Electrifying Chemistry: Using Excess Electricity to Produce Chemicals


【讲座题目】Electrifying Chemistry: Using Excess Electricity to Produce Chemicals 



【主 讲 人】剑桥大学ADRIAN C. FISHER 


ACF has active research groups located in Cambridge at The Department of Chemical Engineering and Biotechnology, at the Campus for Research Excellence and Technological Enterprise, (CREATE), Singapore and The Centre for Soft Matter, Beijing. Currently his group has 7 Research Fellows, 20 PhD Students and 4 Masters Students. Recent research interests have focused on the development of novel numerical, mathematical and experimental methodologies based on electrochemical interfacing with soft matter. Work has involved the development of new classes of optical, biological and electrochemical sensors. These devices allow the precise delivery of micro-litre quantities of soft matter to micro- or nano-array assembles where analysis may be performed. In parallel with experimental development work has also focused on the application of digital simulation procedures to permit quantification of device responses and allow computer-aided design of candidate reactor geometries. Early studies focused on the development of finite element based codes for examining properties within channel flow devices and more recently the computer aided design of analytical flow through detectors operating under microfluidic control. 

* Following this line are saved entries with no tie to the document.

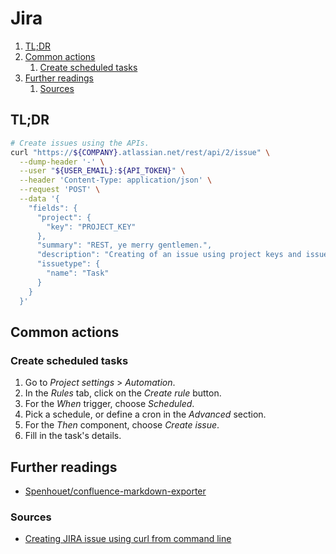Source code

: # Jira

1. [TL;DR](#tldr)
1. [Common actions](#common-actions)
   1. [Create scheduled tasks](#create-scheduled-tasks)
1. [Further readings](#further-readings)
   1. [Sources](#sources)

## TL;DR

```sh
# Create issues using the APIs.
curl "https://${COMPANY}.atlassian.net/rest/api/2/issue" \
  --dump-header '-' \
  --user "${USER_EMAIL}:${API_TOKEN}" \
  --header 'Content-Type: application/json' \
  --request 'POST' \
  --data '{
    "fields": {
      "project": {
        "key": "PROJECT_KEY"
      },
      "summary": "REST, ye merry gentlemen.",
      "description": "Creating of an issue using project keys and issue type names using the REST API",
      "issuetype": {
        "name": "Task"
      }
    }
  }'
```

## Common actions

### Create scheduled tasks

1. Go to _Project settings_ > _Automation_.
1. In the _Rules_ tab, click on the _Create rule_ button.
1. For the _When_ trigger, choose _Scheduled_.
1. Pick a schedule, or define a cron in the _Advanced_ section.
1. For the _Then_ component, choose _Create issue_.
1. Fill in the task's details.

## Further readings

- [Spenhouet/confluence-markdown-exporter]

### Sources

- [Creating JIRA issue using curl from command line]

<!--
  Reference
  ═╬═Time══
  -->

<!-- Others -->
[creating jira issue using curl from command line]: https://stackoverflow.com/questions/31052721/creating-jira-issue-using-curl-from-command-line#31052990
[Spenhouet/confluence-markdown-exporter]: https://github.com/Spenhouet/confluence-markdown-exporter
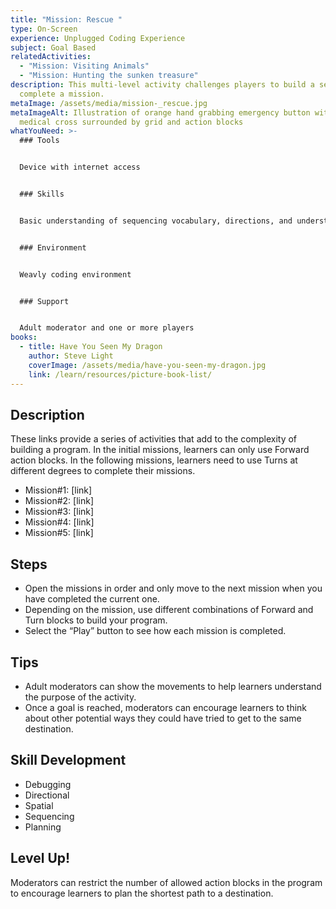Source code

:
 ```yaml
---
title: "Mission: Rescue "
type: On-Screen
experience: Unplugged Coding Experience
subject: Goal Based
relatedActivities:
  - "Mission: Visiting Animals"
  - "Mission: Hunting the sunken treasure"
description: This multi-level activity challenges players to build a sequence to
  complete a mission.
metaImage: /assets/media/mission-_rescue.jpg
metaImageAlt: Illustration of orange hand grabbing emergency button with red
  medical cross surrounded by grid and action blocks
whatYouNeed: >-
  ### Tools


  Device with internet access


  ### Skills


  Basic understanding of sequencing vocabulary, directions, and understanding of the selected coding environment


  ### Environment


  Weavly coding environment


  ### Support


  Adult moderator and one or more players
books:
  - title: Have You Seen My Dragon
    author: Steve Light
    coverImage: /assets/media/have-you-seen-my-dragon.jpg
    link: /learn/resources/picture-book-list/
---
```

## Description

These links provide a series of activities that add to the complexity of building a program. In the initial missions, learners can only use Forward action blocks. In the following missions, learners need to use Turns at different degrees to complete their missions.

* Mission#1: \[link] 
* Mission#2: \[link] 
* Mission#3: \[link] 
* Mission#4: \[link] 
* Mission#5: \[link] 

## Steps

* Open the missions in order and only move to the next mission when you have completed the current one.
* Depending on the mission, use different combinations of Forward and Turn blocks to build your program.
* Select the “Play” button to see how each mission is completed.

## Tips

* Adult moderators can show the movements to help learners understand the purpose of the activity.
* Once a goal is reached, moderators can encourage learners to think about other potential ways they could have tried to get to the same destination.

## Skill Development

* Debugging
* Directional
* Spatial
* Sequencing
* Planning

## Level Up!

Moderators can restrict the number of allowed action blocks in the program to encourage learners to plan the shortest path to a destination.
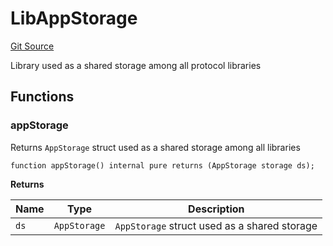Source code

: # LibAppStorage
[Git Source](https://github.com/ubiquity/ubiquity-dollar/blob/565aaa6bed7cb481fd57c9fc6a7b1052ff2aa816/src/dollar/libraries/LibAppStorage.sol)

Library used as a shared storage among all protocol libraries


## Functions
### appStorage

Returns `AppStorage` struct used as a shared storage among all libraries


```solidity
function appStorage() internal pure returns (AppStorage storage ds);
```
**Returns**

|Name|Type|Description|
|----|----|-----------|
|`ds`|`AppStorage`|`AppStorage` struct used as a shared storage|



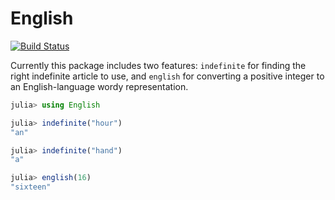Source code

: # English

[![Build Status](https://travis-ci.org/TotalVerb/English.jl.svg?branch=master)](https://travis-ci.org/TotalVerb/English.jl)

Currently this package includes two features: `indefinite` for finding the right
indefinite article to use, and `english` for converting a positive integer to an
English-language wordy representation.

```julia
julia> using English

julia> indefinite("hour")
"an"

julia> indefinite("hand")
"a"

julia> english(16)
"sixteen"

```

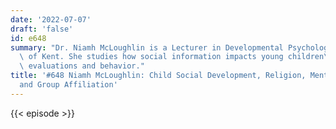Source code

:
 ```yaml
---
date: '2022-07-07'
draft: 'false'
id: e648
summary: "Dr. Niamh McLoughlin is a Lecturer in Developmental Psychology at University\
  \ of Kent. She studies how social information impacts young children\u2019s cognition,\
  \ evaluations and behavior."
title: '#648 Niamh McLoughlin: Child Social Development, Religion, Mental State Talk,
  and Group Affiliation'
---
```

{{< episode >}}
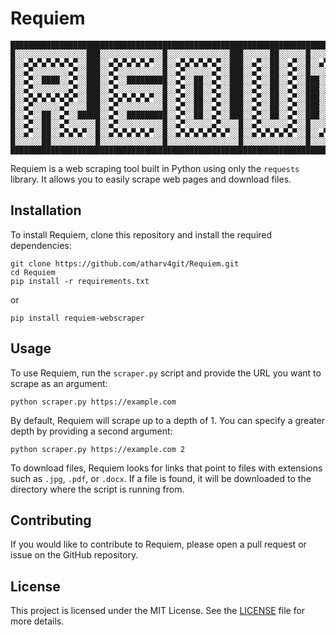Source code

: # Requiem
```commandline
████████████████████████████████████████████████████████████████████████████████████████████████████████████████████
█░░░░░░░░░░░░░░░░███░░░░░░░░░░░░░░█░░░░░░░░░░░░░░███░░░░░░██░░░░░░█░░░░░░░░░░█░░░░░░░░░░░░░░█░░░░░░██████████░░░░░░█
█░░▄▀▄▀▄▀▄▀▄▀▄▀░░███░░▄▀▄▀▄▀▄▀▄▀░░█░░▄▀▄▀▄▀▄▀▄▀░░███░░▄▀░░██░░▄▀░░█░░▄▀▄▀▄▀░░█░░▄▀▄▀▄▀▄▀▄▀░░█░░▄▀░░░░░░░░░░░░░░▄▀░░█
█░░▄▀░░░░░░░░▄▀░░███░░▄▀░░░░░░░░░░█░░▄▀░░░░░░▄▀░░███░░▄▀░░██░░▄▀░░█░░░░▄▀░░░░█░░▄▀░░░░░░░░░░█░░▄▀▄▀▄▀▄▀▄▀▄▀▄▀▄▀▄▀░░█
█░░▄▀░░████░░▄▀░░███░░▄▀░░█████████░░▄▀░░██░░▄▀░░███░░▄▀░░██░░▄▀░░███░░▄▀░░███░░▄▀░░█████████░░▄▀░░░░░░▄▀░░░░░░▄▀░░█
█░░▄▀░░░░░░░░▄▀░░███░░▄▀░░░░░░░░░░█░░▄▀░░██░░▄▀░░███░░▄▀░░██░░▄▀░░███░░▄▀░░███░░▄▀░░░░░░░░░░█░░▄▀░░██░░▄▀░░██░░▄▀░░█
█░░▄▀▄▀▄▀▄▀▄▀▄▀░░███░░▄▀▄▀▄▀▄▀▄▀░░█░░▄▀░░██░░▄▀░░███░░▄▀░░██░░▄▀░░███░░▄▀░░███░░▄▀▄▀▄▀▄▀▄▀░░█░░▄▀░░██░░▄▀░░██░░▄▀░░█
█░░▄▀░░░░░░▄▀░░░░███░░▄▀░░░░░░░░░░█░░▄▀░░██░░▄▀░░███░░▄▀░░██░░▄▀░░███░░▄▀░░███░░▄▀░░░░░░░░░░█░░▄▀░░██░░░░░░██░░▄▀░░█
█░░▄▀░░██░░▄▀░░█████░░▄▀░░█████████░░▄▀░░██░░▄▀░░███░░▄▀░░██░░▄▀░░███░░▄▀░░███░░▄▀░░█████████░░▄▀░░██████████░░▄▀░░█
█░░▄▀░░██░░▄▀░░░░░░█░░▄▀░░░░░░░░░░█░░▄▀░░░░░░▄▀░░░░█░░▄▀░░░░░░▄▀░░█░░░░▄▀░░░░█░░▄▀░░░░░░░░░░█░░▄▀░░██████████░░▄▀░░█
█░░▄▀░░██░░▄▀▄▀▄▀░░█░░▄▀▄▀▄▀▄▀▄▀░░█░░▄▀▄▀▄▀▄▀▄▀▄▀░░█░░▄▀▄▀▄▀▄▀▄▀░░█░░▄▀▄▀▄▀░░█░░▄▀▄▀▄▀▄▀▄▀░░█░░▄▀░░██████████░░▄▀░░█
█░░░░░░██░░░░░░░░░░█░░░░░░░░░░░░░░█░░░░░░░░░░░░░░░░█░░░░░░░░░░░░░░█░░░░░░░░░░█░░░░░░░░░░░░░░█░░░░░░██████████░░░░░░█
████████████████████████████████████████████████████████████████████████████████████████████████████████████████████
```

Requiem is a web scraping tool built in Python using only the `requests` library. It allows you to easily scrape web pages and download files.

## Installation

To install Requiem, clone this repository and install the required dependencies:

```commandline
git clone https://github.com/atharv4git/Requiem.git
cd Requiem
pip install -r requirements.txt
```
or
```commandline
pip install requiem-webscraper
```

## Usage

To use Requiem, run the `scraper.py` script and provide the URL you want to scrape as an argument:

```commandline
python scraper.py https://example.com
```

By default, Requiem will scrape up to a depth of 1. You can specify a greater depth by providing a second argument:

```commandline
python scraper.py https://example.com 2
```

To download files, Requiem looks for links that point to files with extensions such as `.jpg`, `.pdf`, or `.docx`. If a file is found, it will be downloaded to the directory where the script is running from.

## Contributing

If you would like to contribute to Requiem, please open a pull request or issue on the GitHub repository. 

## License

This project is licensed under the MIT License. See the [LICENSE]("https://github.com/atharv4git/Requiem/blob/master/LICENSE") file for more details.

The growing availability of electrons from renewable sources and the advances in the storage and management of electricity either on or off grid has led to renewed opportunities for electrochemical methodologies which can exploit the ready supply of clean renewable ‘electrons’ for (bio)chemical conversions. Despite the recent dramatic re-emergence of interest in chemical synthesis using electrochemical methods, there remain many technological challenges and poor fundamental physical understanding on how to control these notoriously complex processes. 

The delivery of efficient localized solutions for on-demand chemical production requires; understanding and control of power generation, transmission, distribution, energy management and integration of advanced electrochemical conversion technologies.  All these factors must be designed, automated and integrated with the local building infrastructure. 

Our group which is based in University of Cambridge at the Department of Chemical Engineering and Biotechnology and also at the Campus for Research Excellence and Technological Enterprise focuses on developing novel electrochemical synthesis and models to develop next generation chemical production techniques. In this talk we will look at some of the key bottle necks and challenges for the success development of next generation (bio)chemical synthesis.